Particolarmente inquietante, visto il clima di involuzione autoritaria nel paese, la presenza militare statunitense che si mobiliterà dal 1 di giugno al 31 dicembre ufficialmente per svolgere “attività di cooperazione” con le Forzas Armadas e la Policía Nacional.
Con la Resolution Legislativa N°31757 il Governo peruviano ha autorizzato anche l’entrata nel territorio nazionale l’entrata di mezzi aerei e navali provenienti dagli Stati Uniti.
Fortemente critico con questa decisione il Partido Comunista del Perú – Patria Roja che, attraverso il suo sotto-segretario generale Arturo Ayala del Rio, ha specificato come le truppe statunitensi: «effettuano la loro attività in regioni meridionali del Perù, in cui la repressione politica del regime della Boluarte ha massacrato i nostri compatrioti».
L’indicazione del 19 luglio stava già affermandosi da metà giugno, anche prima delle pesantissime affermazioni di Dina Boluarte, che ha esplicitamente dichiarato che non ci saranno elezioni anticipate e che rimarrà in carica fino al 28 luglio del 2026!
É la prima volta che la Presidente ha escluso esplicitamente il ricorso ad elezioni anticipate, dopo che il Congreso che ha respinto per ben 5 volte l’ipotesi di anticiparle a questo dicembre.
La Boluarte ha ovviamente criticato la scelta di organizzare le proteste antigovernative, rigettando le responsabilità dell’esecutivo per le morti violente, ed addossando la responsabilità di eventuali altre vittime agli organizzatori.
Il Governo ha poi annunciato il 12 luglio di aver promulgato nuovamente “lo stato d’emergenza” sulle principali strade che portano alla capitale, come il Corredor Via Sur – che comprende le regioni di Apurímac, Cusco ed Arequipa che sono state l’epicentro della protesta.

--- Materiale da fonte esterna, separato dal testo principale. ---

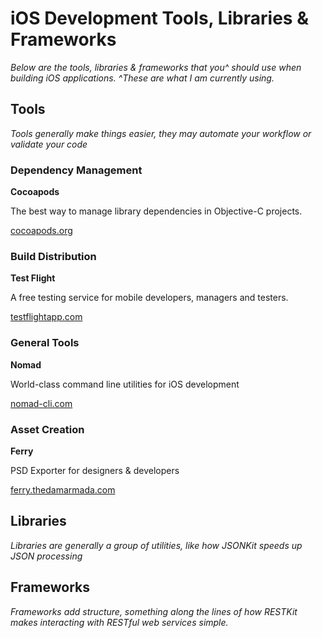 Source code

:# iOS Development Tools, Libraries & Frameworks

*Below are the tools, libraries & frameworks that you^ should use when building iOS applications.*
*^These are what I am currently using.*

## Tools

*Tools generally make things easier, they may automate your workflow or validate your code*

### Dependency Management

**Cocoapods**

The best way to manage library dependencies in Objective-C projects.

[cocoapods.org](http://cocoapods.org/)


### Build Distribution

**Test Flight**

A free testing service for mobile developers, managers and testers.

[testflightapp.com](https://testflightapp.com/)


### General Tools

**Nomad**

World-class command line utilities for iOS development

[nomad-cli.com](http://nomad-cli.com/)


### Asset Creation

**Ferry**

PSD Exporter for designers & developers

[ferry.thedamarmada.com](http://ferry.thedamarmada.com/)


## Libraries

*Libraries are generally a group of utilities, like how JSONKit speeds up JSON processing*


## Frameworks

*Frameworks add structure, something along the lines of how RESTKit makes interacting with RESTful web services simple.* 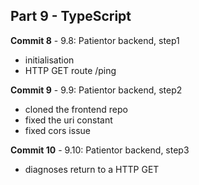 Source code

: ## Part 9 - TypeScript

**Commit 8** - 9.8: Patientor backend, step1
- initialisation
- HTTP GET route /ping

**Commit 9** - 9.9: Patientor backend, step2
- cloned the frontend repo
- fixed the uri constant
- fixed cors issue

**Commit 10** - 9.10: Patientor backend, step3
- diagnoses return to a HTTP GET



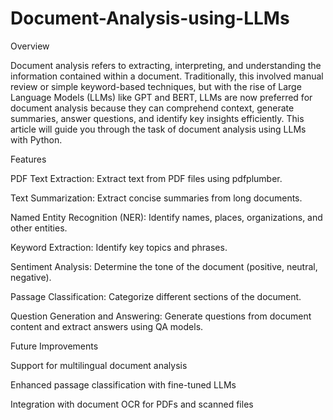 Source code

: # Document-Analysis-using-LLMs

Overview

Document analysis refers to extracting, interpreting, and understanding the information contained within a document. Traditionally, this involved manual review or simple keyword-based techniques, but with the rise of Large Language Models (LLMs) like GPT and BERT, LLMs are now preferred for document analysis because they can comprehend context, generate summaries, answer questions, and identify key insights efficiently. This article will guide you through the task of document analysis using LLMs with Python.

Features

PDF Text Extraction: Extract text from PDF files using pdfplumber.

Text Summarization: Extract concise summaries from long documents.

Named Entity Recognition (NER): Identify names, places, organizations, and other entities.

Keyword Extraction: Identify key topics and phrases.

Sentiment Analysis: Determine the tone of the document (positive, neutral, negative).

Passage Classification: Categorize different sections of the document.

Question Generation and Answering: Generate questions from document content and extract answers using QA models.

Future Improvements

Support for multilingual document analysis

Enhanced passage classification with fine-tuned LLMs

Integration with document OCR for PDFs and scanned files

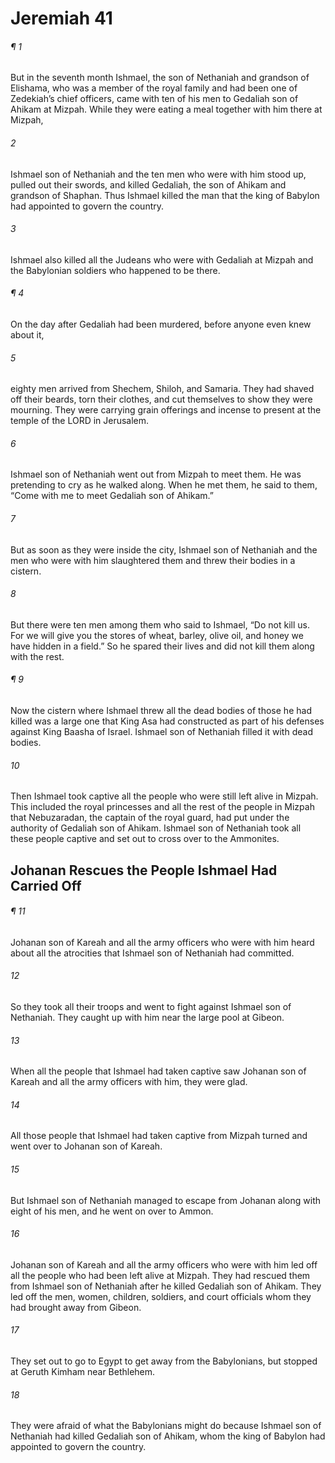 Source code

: # Jeremiah 41
###### ¶ 1
But in the seventh month Ishmael, the son of Nethaniah and grandson of Elishama, who was a member of the royal family and had been one of Zedekiah’s chief officers, came with ten of his men to Gedaliah son of Ahikam at Mizpah. While they were eating a meal together with him there at Mizpah,
###### 2
Ishmael son of Nethaniah and the ten men who were with him stood up, pulled out their swords, and killed Gedaliah, the son of Ahikam and grandson of Shaphan. Thus Ishmael killed the man that the king of Babylon had appointed to govern the country.
###### 3
Ishmael also killed all the Judeans who were with Gedaliah at Mizpah and the Babylonian soldiers who happened to be there.
###### ¶ 4
On the day after Gedaliah had been murdered, before anyone even knew about it,
###### 5
eighty men arrived from Shechem, Shiloh, and Samaria. They had shaved off their beards, torn their clothes, and cut themselves to show they were mourning. They were carrying grain offerings and incense to present at the temple of the LORD in Jerusalem.
###### 6
Ishmael son of Nethaniah went out from Mizpah to meet them. He was pretending to cry as he walked along. When he met them, he said to them, “Come with me to meet Gedaliah son of Ahikam.”
###### 7
But as soon as they were inside the city, Ishmael son of Nethaniah and the men who were with him slaughtered them and threw their bodies in a cistern.
###### 8
But there were ten men among them who said to Ishmael, “Do not kill us. For we will give you the stores of wheat, barley, olive oil, and honey we have hidden in a field.” So he spared their lives and did not kill them along with the rest.
###### ¶ 9
Now the cistern where Ishmael threw all the dead bodies of those he had killed was a large one that King Asa had constructed as part of his defenses against King Baasha of Israel. Ishmael son of Nethaniah filled it with dead bodies.
###### 10
Then Ishmael took captive all the people who were still left alive in Mizpah. This included the royal princesses and all the rest of the people in Mizpah that Nebuzaradan, the captain of the royal guard, had put under the authority of Gedaliah son of Ahikam. Ishmael son of Nethaniah took all these people captive and set out to cross over to the Ammonites.
## Johanan Rescues the People Ishmael Had Carried Off
###### ¶ 11
Johanan son of Kareah and all the army officers who were with him heard about all the atrocities that Ishmael son of Nethaniah had committed.
###### 12
So they took all their troops and went to fight against Ishmael son of Nethaniah. They caught up with him near the large pool at Gibeon.
###### 13
When all the people that Ishmael had taken captive saw Johanan son of Kareah and all the army officers with him, they were glad.
###### 14
All those people that Ishmael had taken captive from Mizpah turned and went over to Johanan son of Kareah.
###### 15
But Ishmael son of Nethaniah managed to escape from Johanan along with eight of his men, and he went on over to Ammon.
###### 16
Johanan son of Kareah and all the army officers who were with him led off all the people who had been left alive at Mizpah. They had rescued them from Ishmael son of Nethaniah after he killed Gedaliah son of Ahikam. They led off the men, women, children, soldiers, and court officials whom they had brought away from Gibeon.
###### 17
They set out to go to Egypt to get away from the Babylonians, but stopped at Geruth Kimham near Bethlehem.
###### 18
They were afraid of what the Babylonians might do because Ishmael son of Nethaniah had killed Gedaliah son of Ahikam, whom the king of Babylon had appointed to govern the country.
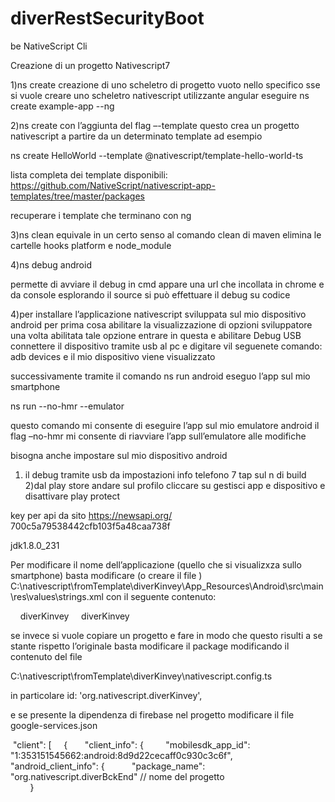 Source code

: # diverRestSecurityBoot
be
NativeScript Cli

Creazione di un progetto Nativescript7


1)ns create
creazione di uno scheletro di progetto vuoto
nello specifico sse si vuole creare uno scheletro nativescript utilizzante angular eseguire
ns create example-app --ng


2)ns create con l’aggiunta del flag –-template
questo crea un progetto nativescript a partire da un determinato template
ad esempio

 ns create HelloWorld --template @nativescript/template-hello-world-ts

lista completa dei template disponibili:
https://github.com/NativeScript/nativescript-app-templates/tree/master/packages

recuperare i template che terminano con ng

3)ns clean equivale in un certo senso al comando clean di maven
elimina le cartelle hooks platform e node_module

4)ns debug android 

permette di avviare il debug in cmd appare una url che incollata in chrome e da console esplorando il source si può effettuare il debug su codice

4)per installare l’applicazione nativescript sviluppata sul mio dispositivo android per prima cosa abilitare la visualizzazione di opzioni sviluppatore una volta abilitata tale opzione  entrare in questa e abilitare Debug USB connettere il dispositivo tramite usb al pc e digitare vil seguenete comando:
adb devices
e il mio dispositivo viene visualizzato

successivamente tramite il comando ns run android eseguo l’app sul mio smartphone

ns run --no-hmr --emulator

questo comando mi consente di eseguire l’app sul mio emulatore android il flag –no-hmr mi consente di riavviare l’app sull’emulatore alle modifiche 

bisogna anche impostare sul mio dispositivo android 

1) il debug tramite usb
  da impostazioni info telefono 7 tap sul n di build
2)dal play store andare sul profilo cliccare su gestisci app e dispositivo e disattivare play protect

key per api da sito https://newsapi.org/
700c5a79538442cfb103f5a48caa738f 


jdk1.8.0_231


Per modificare il nome dell’applicazione (quello che si visualizxza sullo smartphone) basta modificare (o creare il file )
C:\nativescript\fromTemplate\diverKinvey\App_Resources\Android\src\main\res\values\strings.xml
con il seguente contenuto:
<?xml version="1.0" encoding="utf-8"?>
<resources>
    <string name="app_name">diverKinvey</string>
    <string name="title_activity_kimera">diverKinvey</string>
</resources>


se invece si vuole copiare un progetto e fare in modo che questo risulti a se stante rispetto l’originale basta modificare il package modificando il contenuto del file

C:\nativescript\fromTemplate\diverKinvey\nativescript.config.ts

in particolare 
id: 'org.nativescript.diverKinvey',


e se presente la dipendenza di firebase nel progetto modificare il file
google-services.json

 "client": [
    {
      "client_info": {
        "mobilesdk_app_id": "1:353151545662:android:8d9d22cecaff0c930c3c6f",
        "android_client_info": {
          "package_name": "org.nativescript.diverBckEnd" // nome del progetto  
        }
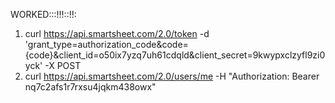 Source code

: WORKED:::!!!::!!:

1. curl https://api.smartsheet.com/2.0/token
-d 'grant_type=authorization_code&code={code}&client_id=o50ix7yzq7uh61cdqld&client_secret=9kwypxclzyfl9zi0yck'
-X POST
2. curl https://api.smartsheet.com/2.0/users/me
-H "Authorization: Bearer nq7c2afs1r7rxsu4jqkm438owx"

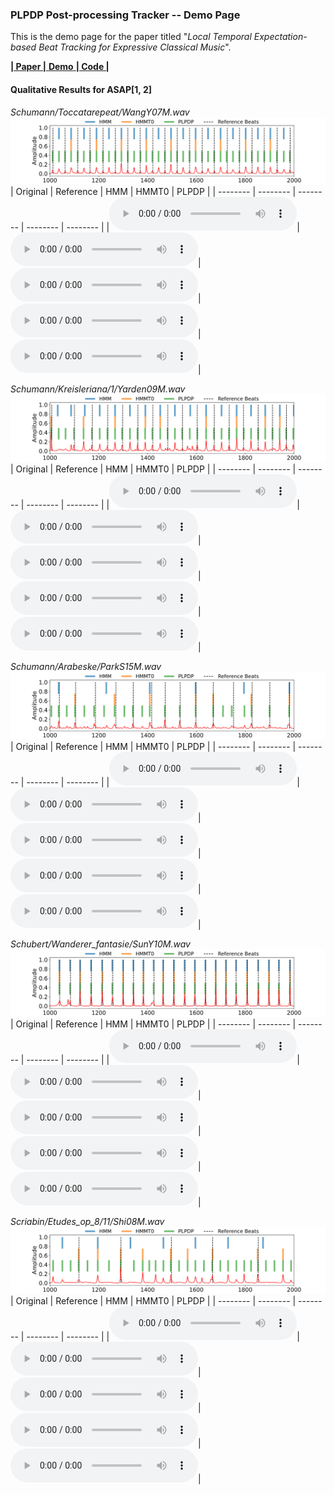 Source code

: ### PLPDP Post-processing Tracker -- Demo Page

This is the demo page for the paper titled
"*Local Temporal Expectation-based Beat Tracking for Expressive Classical Music*".

[ **| Paper |** ](https://)[ **Demo** ](https://sunnycyc.github.io/plpdp4beat/)[ **| Code |** ](https://)

#### Qualitative Results for ASAP[1, 2]

*Schumann/Toccatarepeat/WangY07M.wav*
![](/demo_songs/ASAP/plot_ASAP_s10_e20_WangY07M.png)
| Original | Reference | HMM | HMMT0 | PLPDP | 
| -------- | -------- | -------- | -------- | -------- |
|<audio src="demo_songs/ASAP/s10_e20_WangY07M.wav" controls="" preload=""></audio>|<audio src="demo_songs/ASAP/click_ref_s10_e20_WangY07M" controls="" preload=""></audio>|<audio src="demo_songs/ASAP/click_HMM_s10_e20_WangY07M.wav" controls="" preload=""></audio>|<audio src="demo_songs/ASAP/click_HMMT0_s10_e20_WangY07M.wav" controls="" preload=""></audio>|<audio src="demo_songs/ASAP/click_PLPDP_s10_e20_WangY07M.wav" controls="" preload=""></audio>|

*Schumann/Kreisleriana/1/Yarden09M.wav*
![](/demo_songs/ASAP/plot_ASAP_s10_e20_Yarden09M.png)
| Original | Reference | HMM | HMMT0 | PLPDP | 
| -------- | -------- | -------- | -------- | -------- |
|<audio src="demo_songs/ASAP/s10_e20_Yarden09M.wav" controls="" preload=""></audio>|<audio src="demo_songs/ASAP/click_ref_s10_e20_Yarden09M.wav" controls="" preload=""></audio>|<audio src="demo_songs/ASAP/click_HMM_s10_e20_Yarden09M.wav" controls="" preload=""></audio>|<audio src="demo_songs/ASAP/click_HMMT0_s10_e20_Yarden09M.wav" controls="" preload=""></audio>|<audio src="demo_songs/ASAP/click_PLPDP_s10_e20_Yarden09M.wav" controls="" preload=""></audio>|

*Schumann/Arabeske/ParkS15M.wav*
![](/demo_songs/ASAP/plot_ASAP_s10_e20_ParkS15M.png)
| Original | Reference | HMM | HMMT0 | PLPDP | 
| -------- | -------- | -------- | -------- | -------- |
|<audio src="demo_songs/ASAP/s10_e20_ParkS15M.wav" controls="" preload=""></audio>|<audio src="demo_songs/ASAP/click_ref_s10_e20_ParkS15M.wav" controls="" preload=""></audio>|<audio src="demo_songs/ASAP/click_HMM_s10_e20_ParkS15M.wav" controls="" preload=""></audio>|<audio src="demo_songs/ASAP/click_HMMT0_s10_e20_ParkS15M.wav" controls="" preload=""></audio>|<audio src="demo_songs/ASAP/click_PLPDP_s10_e20_ParkS15M.wav" controls="" preload=""></audio>|

*Schubert/Wanderer_fantasie/SunY10M.wav*
![](/demo_songs/ASAP/plot_ASAP_s10_e20_SunY10M.png)
| Original | Reference | HMM | HMMT0 | PLPDP | 
| -------- | -------- | -------- | -------- | -------- |
|<audio src="demo_songs/ASAP/s10_e20_SunY10M.wav" controls="" preload=""></audio>|<audio src="demo_songs/ASAP/click_ref_s10_e20_SunY10M.wav" controls="" preload=""></audio>|<audio src="demo_songs/ASAP/click_HMM_s10_e20_SunY10M.wav" controls="" preload=""></audio>|<audio src="demo_songs/ASAP/click_HMMT0_s10_e20_SunY10M.wav" controls="" preload=""></audio>|<audio src="demo_songs/ASAP/click_PLPDP_s10_e20_SunY10M.wav" controls="" preload=""></audio>|

*Scriabin/Etudes_op_8/11/Shi08M.wav*
![](/demo_songs/ASAP/plot_ASAP_s10_e20_Shi08M.png)
| Original | Reference | HMM | HMMT0 | PLPDP | 
| -------- | -------- | -------- | -------- | -------- |
|<audio src="demo_songs/ASAP/s10_e20_Shi08M.wav" controls="" preload=""></audio>|<audio src="demo_songs/ASAP/click_ref_s10_e20_Shi08M.wav" controls="" preload=""></audio>|<audio src="demo_songs/ASAP/click_HMM_s10_e20_Shi08M.wav" controls="" preload=""></audio>|<audio src="demo_songs/ASAP/click_HMMT0_s10_e20_Shi08M.wav" controls="" preload=""></audio>|<audio src="demo_songs/ASAP/click_PLPDP_s10_e20_Shi08M.wav" controls="" preload=""></audio>|
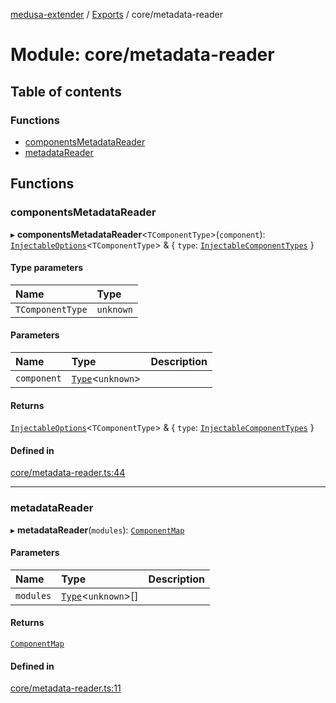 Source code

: [medusa-extender](../README.md) / [Exports](../modules.md) / core/metadata-reader

# Module: core/metadata-reader

## Table of contents

### Functions

- [componentsMetadataReader](core_metadata_reader.md#componentsmetadatareader)
- [metadataReader](core_metadata_reader.md#metadatareader)

## Functions

### componentsMetadataReader

▸ **componentsMetadataReader**<`TComponentType`\>(`component`): [`InjectableOptions`](core_types.md#injectableoptions)<`TComponentType`\> & { `type`: [`InjectableComponentTypes`](core_types.md#injectablecomponenttypes)  }

#### Type parameters

| Name | Type |
| :------ | :------ |
| `TComponentType` | `unknown` |

#### Parameters

| Name | Type | Description |
| :------ | :------ | :------ |
| `component` | [`Type`](../interfaces/core_types.Type.md)<`unknown`\> |  |

#### Returns

[`InjectableOptions`](core_types.md#injectableoptions)<`TComponentType`\> & { `type`: [`InjectableComponentTypes`](core_types.md#injectablecomponenttypes)  }

#### Defined in

[core/metadata-reader.ts:44](https://github.com/adrien2p/medusa-extender/blob/dcdc178/src/core/metadata-reader.ts#L44)

___

### metadataReader

▸ **metadataReader**(`modules`): [`ComponentMap`](../classes/core_componentMap.ComponentMap.md)

#### Parameters

| Name | Type | Description |
| :------ | :------ | :------ |
| `modules` | [`Type`](../interfaces/core_types.Type.md)<`unknown`\>[] |  |

#### Returns

[`ComponentMap`](../classes/core_componentMap.ComponentMap.md)

#### Defined in

[core/metadata-reader.ts:11](https://github.com/adrien2p/medusa-extender/blob/dcdc178/src/core/metadata-reader.ts#L11)
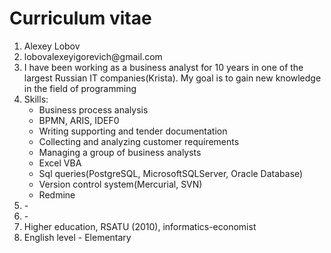 <html>
<body>
    <h1>Curriculum vitae</h1>
  <ol>
    <li>Alexey Lobov</li>
    <li>lobovalexeyigorevich@gmail.com</li>
    <li>I have been working as a business analyst for 10 years in one of the largest Russian IT companies(Krista). My goal is to gain new knowledge in the field of programming</li>
    <li>Skills:
     <ul>
       <li>Business process analysis</li>
       <li>BPMN, ARIS, IDEF0</li>       
       <li>Writing supporting and tender documentation</li>
       <li>Collecting and analyzing customer requirements</li>
       <li>Managing a group of business analysts</li>
       <li>Excel VBA</li>
       <li>Sql queries(PostgreSQL, MicrosoftSQLServer, Oracle Database)</li>
       <li>Version control system(Mercurial, SVN)</li>
       <li>Redmine</li>
     </ul>    
    </li>
    <li>-</li>
    <li>-</li>
    <li>Higher education, RSATU (2010), informatics-economist</li>
    <li>English level - Elementary</li>
</ol>
</body>
</html>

M anche sul Corredor Via de la Interoceánica Sur, che arriva fino al Brasile, mobilitando nuovamente l’Esercito che affiancherà la Polizia Nazionale, e chiarendo che filtrerà il più possibile l’entrata nella capitale, di fatto cercando di impedire alla marea umana di entrare a Lima.
Contemporaneamente, con un notevole sprezzo del ridicolo, ricorre al terrorismo psicologico tipico della stagione contro-insurrezionale, agitando lo spettro del “Terraqueo”.
Una recente inchiesta dell’Istituto de Estudios Peruanos (IEP) conferma la generale disapprovazione del Congresso – il 91% – mentre il 67% degli intervistati giudica “male” (36%) o “molto male “(31%) l’amministrazione della Boluarte, con una leggera maggioranza (il 51%) che ritiene l’attuale amministrazione peggiore di quella di Pedro Castillo.
L’empasse politico che dura da mesi non sembra avere sbocchi in una situazione estremamente polarizzata, in cui un governo che ha perso qualsiasi consenso, sorretto da un parlamento squalificato, cerca di blindare ogni ipotesi di alternativa democratica – banalmente il ricorso alle urne -, utilizzando non solo alla più bieca ferocia repressiva, ma all’aiuto militare diretto degli USA e flirtando con i fascisti peruviani in un contesto di offensiva dell’estrema-destra, in tutto il continente.
Ancora una volta, per le strade del Paese andino risuona la profezia di Tupac Amaru: “Torneremo, e saremo milioni!”